4. Pemandu adalah orang setempat (nilai partisipasi masyarakat)

5. Perintisan, pengelolaan dan pemeliharaan obyek wisata menjadi tanggung jawab masyarakat setempat, termasuk penentuan biaya (=fee) untuk wisatawan (nilai ekonomi dan wisata).

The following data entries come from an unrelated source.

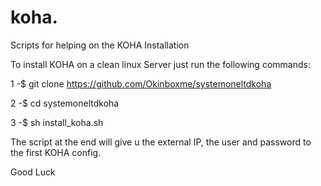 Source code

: # koha.
Scripts for helping on the KOHA Installation

To install KOHA on a clean linux Server just run the following commands:

1 -$ git clone https://github.com/Okinboxme/systemoneltdkoha

2 -$ cd systemoneltdkoha

3 -$ sh install_koha.sh

The script at the end will give u the external IP, the user and password to the first KOHA config.

Good Luck
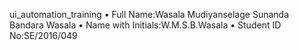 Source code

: ui_automation_training
• Full Name:Wasala Mudiyanselage Sunanda Bandara Wasala
• Name with Initials:W.M.S.B.Wasala
• Student ID No:SE/2016/049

Ekowisata dan konservasi Sejak 1970an, organisasi konservasi mulai melihat ekowisata sebagai alternatif ekonomi yang berbasis konservasi karena tidak merusak alam ataupun tidak “ekstraktif” dengan berdampak negatif terhadap lingkungan seperti penebangan dan pertambangan. Ekowisata juga dianggap sejenis usaha yang berkelanjutan secara ekonomi dan lingkungan bagi masyarakat yang tinggal di dalam dan di sekitar kawasan konservasi. Namun agar ekowisata tetap berkelanjutan, perlu tercipta kondisi yang memungkinkan di mana masyarakat diberi wewenang untuk mengambil keputusan dalam pengelolaan usaha ekowisata, mengatur arus dan jumlah wisatawan, dan mengembangkan ekowisata sesuai visi dan harapan masyarakat untuk masa depan. Ekowisata dihargai dan dkembangkan sebagai salah satu program usaha yang sekaligus bisa menjadi strategi konservasi dan dapat membuka alternatif ekonomi bagi masyarakat. Dengan pola ekowisata, masyarakat dapat memanfaatkan keindahan alam yang masih utuh, budaya, dan sejarah setempat tanpa merusak atau menjual isinya.

Sarana dan penyediaan jasa pendukung dalam mengembangkan ekowisata yang bernilai konservasi dan ekonomi tinggi Industri parawisata adalah industri yang diperkirakan akan terus berkembang, dan nuansa alam dalam industri ini akan semakin jauh meningkat. Ekowisata dapat menciptakan nilai ekonomis bagi kawasan- kawasan konservasi. Agar bisnis ekowisata dapat menguntungkan sebagai mana yang diharapkan, beberapa kondisi harus diciptakan, yaitu antara lain:

1. Meningkatkan dan menambah sarana prasarana pendukung serta mendorong terbuka dan terhubungnya akses ke/dari dan antar daerah tujuan ekowisata tanpa merusak aset utama ekowisata yaitu alam yang asli melalui peningkatan dan optimalisasi jalur transportasi udara.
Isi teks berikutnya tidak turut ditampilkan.